▶ _RECORDS FOR THIS TASK_

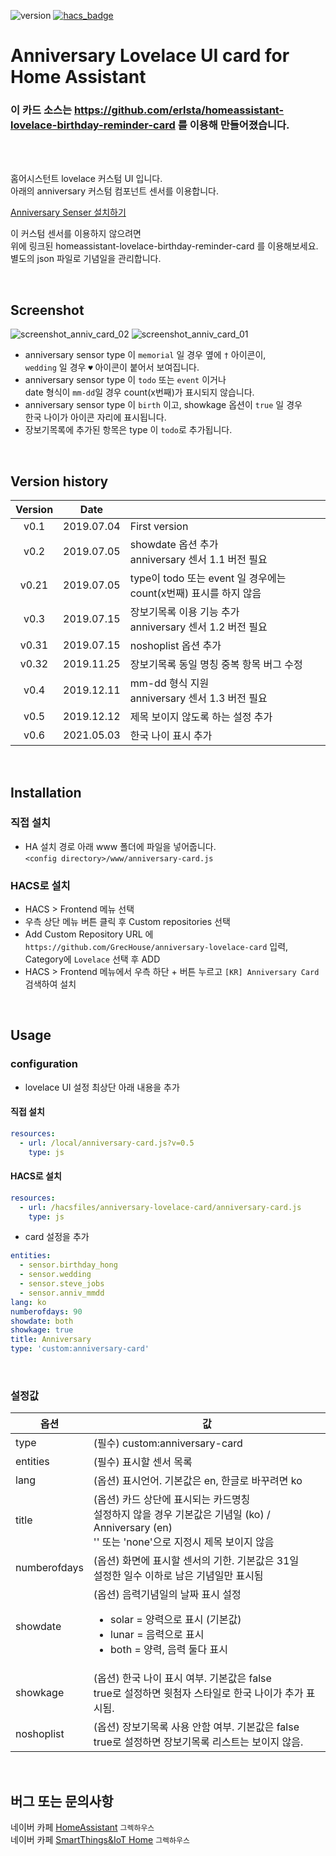 ![version](https://img.shields.io/badge/version-0.5-blue)
[![hacs_badge](https://img.shields.io/badge/HACS-Custom-orange.svg)](https://github.com/custom-components/hacs)

# Anniversary Lovelace UI card for Home Assistant

### 이 카드 소스는 https://github.com/erlsta/homeassistant-lovelace-birthday-reminder-card 를 이용해 만들어졌습니다.

<br><br>

홈어시스턴트 lovelace 커스텀 UI 입니다.\
아래의 anniversary 커스텀 컴포넌트 센서를 이용합니다.

[Anniversary Senser 설치하기](https://github.com/GrecHouse/anniversary)

이 커스텀 센서를 이용하지 않으려면\
위에 링크된 homeassistant-lovelace-birthday-reminder-card 를 이용해보세요.\
별도의 json 파일로 기념일을 관리합니다.

<br>

## Screenshot

![screenshot_anniv_card_02](https://user-images.githubusercontent.com/49514473/60637306-ee105500-9e54-11e9-9a6e-504c951727bc.png)
![screenshot_anniv_card_01](https://user-images.githubusercontent.com/49514473/60637307-eea8eb80-9e54-11e9-827b-28a687453f8f.png)

- anniversary sensor type 이 `memorial` 일 경우 옆에 `†` 아이콘이,\
`wedding` 일 경우 `♥` 아이콘이 붙어서 보여집니다.
- anniversary sensor type 이 `todo` 또는 `event` 이거나\
date 형식이 `mm-dd`일 경우 count(x번째)가 표시되지 않습니다.
- anniversary sensor type 이 `birth` 이고, showkage 옵션이 `true` 일 경우\
한국 나이가 아이콘 자리에 표시됩니다.
- 장보기목록에 추가된 항목은 type 이 `todo`로 추가됩니다.

<br>

## Version history
| Version | Date        |               |
| :-----: | :---------: | ------------- |
| v0.1    | 2019.07.04  | First version  |
| v0.2    | 2019.07.05  | showdate 옵션 추가<br>anniversary 센서 1.1 버전 필요 |
| v0.21   | 2019.07.05  | type이 todo 또는 event 일 경우에는 count(x번째) 표시를 하지 않음 |
| v0.3    | 2019.07.15  | 장보기목록 이용 기능 추가<br>anniversary 센서 1.2 버전 필요 |
| v0.31   | 2019.07.15  | noshoplist 옵션 추가 |
| v0.32   | 2019.11.25  | 장보기목록 동일 명칭 중복 항목 버그 수정 |
| v0.4    | 2019.12.11  | mm-dd 형식 지원<br>anniversary 센서 1.3 버전 필요 |
| v0.5    | 2019.12.12  | 제목 보이지 않도록 하는 설정 추가 |
| v0.6    | 2021.05.03  | 한국 나이 표시 추가 |

<br>


## Installation

### 직접 설치
- HA 설치 경로 아래 www 폴더에 파일을 넣어줍니다.\
`<config directory>/www/anniversary-card.js`

### HACS로 설치
- HACS > Frontend 메뉴 선택
- 우측 상단 메뉴 버튼 클릭 후 Custom repositories 선택
- Add Custom Repository URL 에 `https://github.com/GrecHouse/anniversary-lovelace-card` 입력, \
  Category에 `Lovelace` 선택 후 ADD
- HACS > Frontend 메뉴에서 우측 하단 + 버튼 누르고 `[KR] Anniversary Card` 검색하여 설치

<br>


## Usage

### configuration

- lovelace UI 설정 최상단 아래 내용을 추가

#### 직접 설치
```yaml
resources:
  - url: /local/anniversary-card.js?v=0.5
    type: js
```

#### HACS로 설치
```yaml
resources:
  - url: /hacsfiles/anniversary-lovelace-card/anniversary-card.js
    type: js
```
- card 설정을 추가
```yaml
entities:
  - sensor.birthday_hong
  - sensor.wedding
  - sensor.steve_jobs
  - sensor.anniv_mmdd
lang: ko
numberofdays: 90
showdate: both
showkage: true
title: Anniversary
type: 'custom:anniversary-card'
```

<br>

### 설정값

|옵션|값|
|--|--|
|type| (필수) custom:anniversary-card |
|entities| (필수) 표시할 센서 목록 |
|lang| (옵션) 표시언어. 기본값은 en, 한글로 바꾸려면 ko |
|title| (옵션) 카드 상단에 표시되는 카드명칭<br>설정하지 않을 경우 기본값은 기념일 (ko) / Anniversary (en)<br>'' 또는 'none'으로 지정시 제목 보이지 않음 |
|numberofdays| (옵션) 화면에 표시할 센서의 기한. 기본값은 31일<br>설정한 일수 이하로 남은 기념일만 표시됨 |
|showdate| (옵션) 음력기념일의 날짜 표시 설정<br><ul><li>solar = 양력으로 표시 (기본값)</li><li>lunar = 음력으로 표시</li><li>both = 양력, 음력 둘다 표시</li></ul>|
|showkage| (옵션) 한국 나이 표시 여부. 기본값은 false<br>true로 설정하면 윗첨자 스타일로 한국 나이가 추가 표시됨. |
|noshoplist| (옵션) 장보기목록 사용 안함 여부. 기본값은 false<br>true로 설정하면 장보기목록 리스트는 보이지 않음. |

<br>

## 버그 또는 문의사항
네이버 카페 [HomeAssistant](https://cafe.naver.com/koreassistant/) `그렉하우스` \
네이버 카페 [SmartThings&IoT Home](https://cafe.naver.com/stsmarthome/) `그렉하우스`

▶ _BRIEF_
Among the entries above, copy exactly only the lines starting with the one containing "위에 링크된 homeassistant-lovelace-birthday-reminder-card" and going through the one containing "1.2 버전 필요 |", both ends included.

▶ _RESPONSE TO THE EXERCISE_
위에 링크된 homeassistant-lovelace-birthday-reminder-card 를 이용해보세요.\
별도의 json 파일로 기념일을 관리합니다.

<br>

## Screenshot

![screenshot_anniv_card_02](https://user-images.githubusercontent.com/49514473/60637306-ee105500-9e54-11e9-9a6e-504c951727bc.png)
![screenshot_anniv_card_01](https://user-images.githubusercontent.com/49514473/60637307-eea8eb80-9e54-11e9-827b-28a687453f8f.png)

- anniversary sensor type 이 `memorial` 일 경우 옆에 `†` 아이콘이,\
`wedding` 일 경우 `♥` 아이콘이 붙어서 보여집니다.
- anniversary sensor type 이 `todo` 또는 `event` 이거나\
date 형식이 `mm-dd`일 경우 count(x번째)가 표시되지 않습니다.
- anniversary sensor type 이 `birth` 이고, showkage 옵션이 `true` 일 경우\
한국 나이가 아이콘 자리에 표시됩니다.
- 장보기목록에 추가된 항목은 type 이 `todo`로 추가됩니다.

<br>

## Version history
| Version | Date        |               |
| :-----: | :---------: | ------------- |
| v0.1    | 2019.07.04  | First version  |
| v0.2    | 2019.07.05  | showdate 옵션 추가<br>anniversary 센서 1.1 버전 필요 |
| v0.21   | 2019.07.05  | type이 todo 또는 event 일 경우에는 count(x번째) 표시를 하지 않음 |
| v0.3    | 2019.07.15  | 장보기목록 이용 기능 추가<br>anniversary 센서 1.2 버전 필요 |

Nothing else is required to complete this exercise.